What’s a counselor to do?  Get students back to their center, of course.

*  Auntie may have meant well when she decided to share the academic advice she heard on talk radio, but this really didn’t help, since students are perpetually worried about who they are and how they compare to others.  After empathizing with the student, try asking these two questions:

“So, if you were taking Algebra I now, what grade do you think you’d have?”

Assuming the student answers something like D, F, or Q, respond by saying:

“So your aunt really thinks that would impress a college?”

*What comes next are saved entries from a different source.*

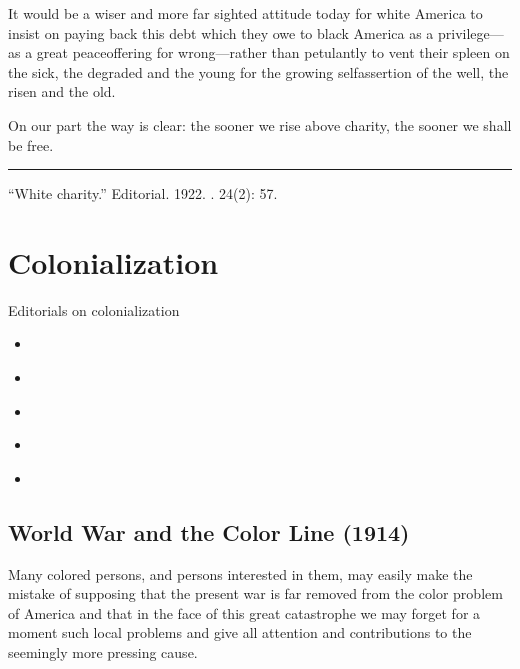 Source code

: \documentclass[letterpaper,10pt,english]{jupyterBook}
\begin{document}
\sphinxAtStartPar
It would be a wiser and more far\sphinxhyphen{} sighted attitude today for white America to insist on paying back this debt which they owe to black America as a privilege—as a great peace\sphinxhyphen{}offering for wrong—rather than petulantly to vent their spleen on the sick, the degraded and the young for the growing self\sphinxhyphen{}assertion of the well, the risen and the old.

\sphinxAtStartPar
On our part the way is clear: the sooner we rise above charity, the sooner we shall be free.


\bigskip\hrule\bigskip


\sphinxAtStartPar
{} “White  charity.” Editorial. 1922. . 24(2): 57.


\section{Colonialization}
\label{\detokenize{Sections/colonialization:colonialization}}\label{\detokenize{Sections/colonialization::doc}}
\sphinxAtStartPar
Editorials on colonialization
\begin{itemize}
\item {} 
\sphinxAtStartPar
{\hyperref[\detokenize{Volumes/09/01/worldwar::doc}]{}}

\item {} 
\sphinxAtStartPar
{\hyperref[\detokenize{Volumes/17/04/reconstruction_and_africa::doc}]{}}

\item {} 
\sphinxAtStartPar
{\hyperref[\detokenize{Volumes/19/03/race_pride::doc}]{}}

\item {} 
\sphinxAtStartPar
{\hyperref[\detokenize{Volumes/31/02/firing_line::doc}]{}}

\item {} 
\sphinxAtStartPar
{\hyperref[\detokenize{Volumes/40/01/listen_japan_and_china::doc}]{}}

\end{itemize}


\subsection{World War and the Color Line (1914)}
\label{\detokenize{Volumes/09/01/worldwar:world-war-and-the-color-line-1914}}\label{\detokenize{Volumes/09/01/worldwar::doc}}
\ignorespaces 
{}\ignorespaces 
\sphinxAtStartPar
Many colored persons, and persons interested in them, may easily make the mistake of supposing that the present war is far removed from the color problem of America and that in the face of this great catastrophe we may forget for a moment such local problems and give all attention and contributions to the seemingly more pressing cause.
\end{document}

The point is to assure the student that what matters is if they’re giving their all to their studies.  If they are, great; no one, including a college, could ask for more, and no hard-working student needs to wonder about that.

If they aren’t, it’s time to talk about what more could be done with school work, not because Auntie is right, but because that’s what’s best for the student, and the student knows that—that’s why they’re talking to you.

*  There’s an excellent chance the one who needs counseling is the big brother who’s back at college, not the little brother who is shivering in your office because he wore no jacket at all to school today.  Still, it won’t help to tell your client his brother has issues—chances are he needs to hear something like:

“Wow.  That doesn’t look like your brother’s jacket.  That’s yours, right?  You earned it, right?  Then I guess you have the right to wear it with pride, just like many of your teammates do.”

And that will probably be the end of that.

*  I’d need a week to articulate my dismay over the parental attitude of “go help the needy—it will help you get into college.”  Along with colleges, high schools, city councils, and darn near everybody else like to have community members who make the world a better place and think of someone besides themselves.  Community service can help teach that…

…which is exactly why you should prepare a special list of community service options and send it to the parents, along with this note:

“Here’s a list of activities you can do as a family in our community—but you have to do them together. Colleges will tell you-- charity begins at home.”

Keep these ideas in mind, and it may turn out the best gift your students received wasn’t wrapped in paper after all.